## Exercise objective
The response must reproduce exactly every line of the material below holding the word "using".

+===+

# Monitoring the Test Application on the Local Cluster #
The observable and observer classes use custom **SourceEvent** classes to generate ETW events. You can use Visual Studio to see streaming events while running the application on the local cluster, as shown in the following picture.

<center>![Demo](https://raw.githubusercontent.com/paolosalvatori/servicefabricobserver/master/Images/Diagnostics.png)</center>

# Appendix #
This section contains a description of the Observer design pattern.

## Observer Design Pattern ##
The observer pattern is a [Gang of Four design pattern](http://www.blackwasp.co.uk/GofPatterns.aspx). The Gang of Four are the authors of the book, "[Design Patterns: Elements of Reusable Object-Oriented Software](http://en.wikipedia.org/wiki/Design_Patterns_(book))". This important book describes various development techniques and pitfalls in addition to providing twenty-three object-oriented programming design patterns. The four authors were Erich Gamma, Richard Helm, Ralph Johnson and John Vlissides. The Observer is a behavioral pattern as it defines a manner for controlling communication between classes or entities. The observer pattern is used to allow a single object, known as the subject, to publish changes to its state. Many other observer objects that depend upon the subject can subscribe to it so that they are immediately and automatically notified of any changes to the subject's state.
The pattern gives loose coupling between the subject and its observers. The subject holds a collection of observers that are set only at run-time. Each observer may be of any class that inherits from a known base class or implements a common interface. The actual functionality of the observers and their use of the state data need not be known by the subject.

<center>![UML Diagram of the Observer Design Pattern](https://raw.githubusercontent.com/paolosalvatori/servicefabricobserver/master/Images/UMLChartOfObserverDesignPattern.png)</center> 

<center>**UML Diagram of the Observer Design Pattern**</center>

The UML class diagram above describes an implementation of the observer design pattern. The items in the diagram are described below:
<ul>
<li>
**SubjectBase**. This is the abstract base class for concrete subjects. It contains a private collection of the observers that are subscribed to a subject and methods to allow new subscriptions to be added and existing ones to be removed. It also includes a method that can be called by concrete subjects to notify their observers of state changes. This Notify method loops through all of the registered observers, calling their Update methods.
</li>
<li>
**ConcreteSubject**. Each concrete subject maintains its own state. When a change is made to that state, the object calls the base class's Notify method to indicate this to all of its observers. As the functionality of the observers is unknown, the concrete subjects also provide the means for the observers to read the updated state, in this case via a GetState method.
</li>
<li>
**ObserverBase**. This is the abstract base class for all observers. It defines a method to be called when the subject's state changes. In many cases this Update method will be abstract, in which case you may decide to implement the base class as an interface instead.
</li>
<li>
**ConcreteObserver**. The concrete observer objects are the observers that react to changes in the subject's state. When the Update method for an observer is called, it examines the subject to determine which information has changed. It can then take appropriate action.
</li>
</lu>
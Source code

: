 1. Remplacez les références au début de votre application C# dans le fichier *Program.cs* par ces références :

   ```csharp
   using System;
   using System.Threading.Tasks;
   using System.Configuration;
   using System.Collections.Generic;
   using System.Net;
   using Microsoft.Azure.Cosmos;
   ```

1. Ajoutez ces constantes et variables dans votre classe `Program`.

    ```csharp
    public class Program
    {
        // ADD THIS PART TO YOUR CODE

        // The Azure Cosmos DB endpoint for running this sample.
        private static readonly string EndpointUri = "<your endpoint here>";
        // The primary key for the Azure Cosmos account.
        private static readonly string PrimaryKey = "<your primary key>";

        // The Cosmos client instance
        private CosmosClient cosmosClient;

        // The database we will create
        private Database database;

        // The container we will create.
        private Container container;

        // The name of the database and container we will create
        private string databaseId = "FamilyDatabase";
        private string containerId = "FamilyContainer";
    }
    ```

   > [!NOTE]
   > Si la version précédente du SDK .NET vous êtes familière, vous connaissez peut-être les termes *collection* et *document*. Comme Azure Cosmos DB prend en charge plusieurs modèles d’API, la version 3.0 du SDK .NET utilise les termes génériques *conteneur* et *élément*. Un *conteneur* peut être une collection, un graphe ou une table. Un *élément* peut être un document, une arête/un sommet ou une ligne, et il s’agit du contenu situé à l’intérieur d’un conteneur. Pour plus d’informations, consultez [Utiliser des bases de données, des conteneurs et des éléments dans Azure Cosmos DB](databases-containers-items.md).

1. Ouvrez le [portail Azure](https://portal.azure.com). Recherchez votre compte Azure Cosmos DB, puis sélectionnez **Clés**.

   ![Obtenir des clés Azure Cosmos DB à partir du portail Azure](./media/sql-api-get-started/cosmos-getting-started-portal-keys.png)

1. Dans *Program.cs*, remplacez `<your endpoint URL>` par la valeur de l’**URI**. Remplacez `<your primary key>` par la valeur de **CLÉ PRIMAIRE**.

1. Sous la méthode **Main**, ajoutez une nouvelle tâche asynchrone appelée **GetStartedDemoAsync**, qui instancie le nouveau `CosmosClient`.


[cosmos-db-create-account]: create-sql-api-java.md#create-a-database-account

+===+

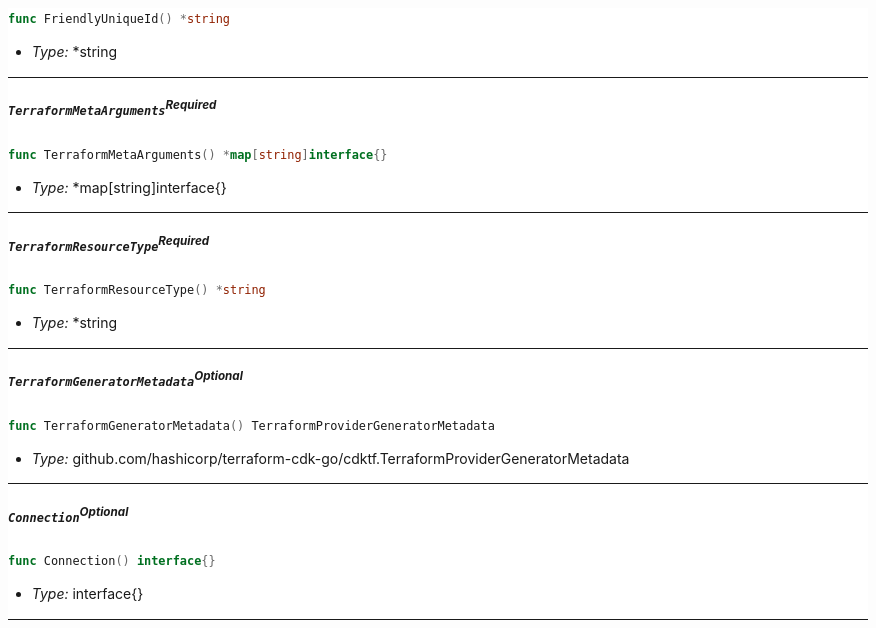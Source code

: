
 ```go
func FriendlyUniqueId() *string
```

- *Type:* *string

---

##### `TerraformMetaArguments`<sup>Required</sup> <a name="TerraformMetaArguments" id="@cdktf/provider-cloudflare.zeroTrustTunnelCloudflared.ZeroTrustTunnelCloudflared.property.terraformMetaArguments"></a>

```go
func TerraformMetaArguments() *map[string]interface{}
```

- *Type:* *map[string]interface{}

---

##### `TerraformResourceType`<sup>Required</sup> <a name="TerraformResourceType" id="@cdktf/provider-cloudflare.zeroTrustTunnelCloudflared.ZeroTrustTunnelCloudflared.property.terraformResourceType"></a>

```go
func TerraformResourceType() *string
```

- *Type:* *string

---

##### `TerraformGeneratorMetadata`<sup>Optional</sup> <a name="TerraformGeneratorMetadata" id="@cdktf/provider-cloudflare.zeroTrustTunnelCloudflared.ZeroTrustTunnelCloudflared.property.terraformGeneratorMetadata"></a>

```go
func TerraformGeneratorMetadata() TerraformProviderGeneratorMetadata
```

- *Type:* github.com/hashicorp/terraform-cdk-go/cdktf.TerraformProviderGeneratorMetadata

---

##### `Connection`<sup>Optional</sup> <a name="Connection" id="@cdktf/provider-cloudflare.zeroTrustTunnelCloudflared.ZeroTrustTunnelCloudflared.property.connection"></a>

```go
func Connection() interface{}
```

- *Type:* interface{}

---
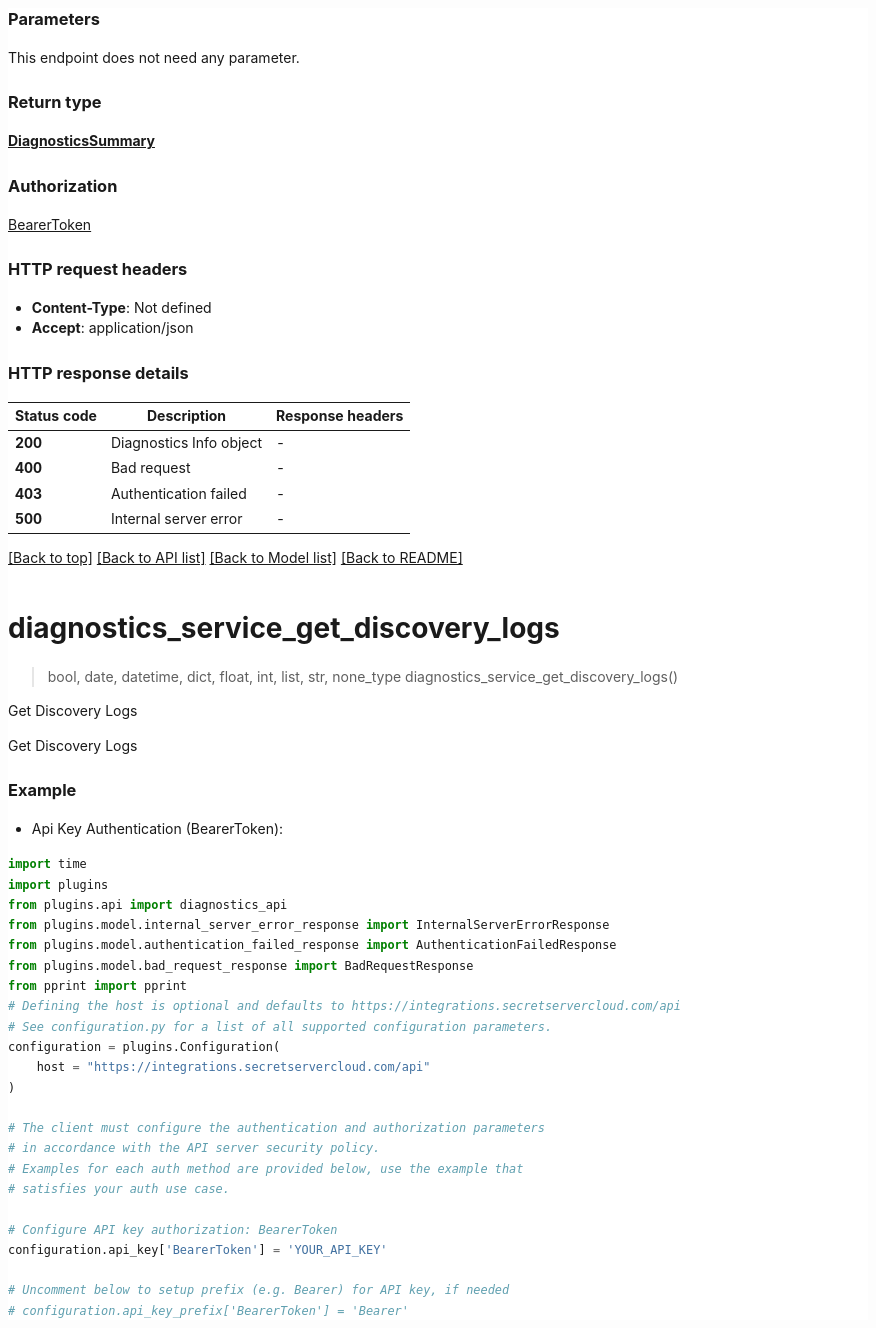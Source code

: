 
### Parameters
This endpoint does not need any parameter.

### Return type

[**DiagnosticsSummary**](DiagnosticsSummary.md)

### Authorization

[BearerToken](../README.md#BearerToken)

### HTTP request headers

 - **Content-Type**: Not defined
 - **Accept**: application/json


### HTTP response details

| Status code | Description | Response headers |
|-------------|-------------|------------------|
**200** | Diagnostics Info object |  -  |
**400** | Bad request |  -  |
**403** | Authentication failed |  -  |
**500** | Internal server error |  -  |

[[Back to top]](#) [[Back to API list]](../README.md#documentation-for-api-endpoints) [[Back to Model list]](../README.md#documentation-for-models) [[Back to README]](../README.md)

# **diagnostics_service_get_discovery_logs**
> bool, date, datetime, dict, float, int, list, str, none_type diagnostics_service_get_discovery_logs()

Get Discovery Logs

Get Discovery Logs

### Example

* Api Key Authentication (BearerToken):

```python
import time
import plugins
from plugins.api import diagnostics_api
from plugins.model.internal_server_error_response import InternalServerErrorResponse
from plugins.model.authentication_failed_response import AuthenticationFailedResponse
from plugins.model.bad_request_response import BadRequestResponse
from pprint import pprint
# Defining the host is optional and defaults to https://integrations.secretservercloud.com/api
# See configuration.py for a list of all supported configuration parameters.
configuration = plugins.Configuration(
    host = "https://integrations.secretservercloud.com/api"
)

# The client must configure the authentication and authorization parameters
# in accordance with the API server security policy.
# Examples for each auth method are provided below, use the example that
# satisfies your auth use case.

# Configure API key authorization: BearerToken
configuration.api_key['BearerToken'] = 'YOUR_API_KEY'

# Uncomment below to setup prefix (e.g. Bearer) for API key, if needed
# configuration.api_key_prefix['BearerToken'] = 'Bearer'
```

+===+

## Result
   using System;
   using System.Threading.Tasks;
   using System.Configuration;
   using System.Collections.Generic;
   using System.Net;
   using Microsoft.Azure.Cosmos;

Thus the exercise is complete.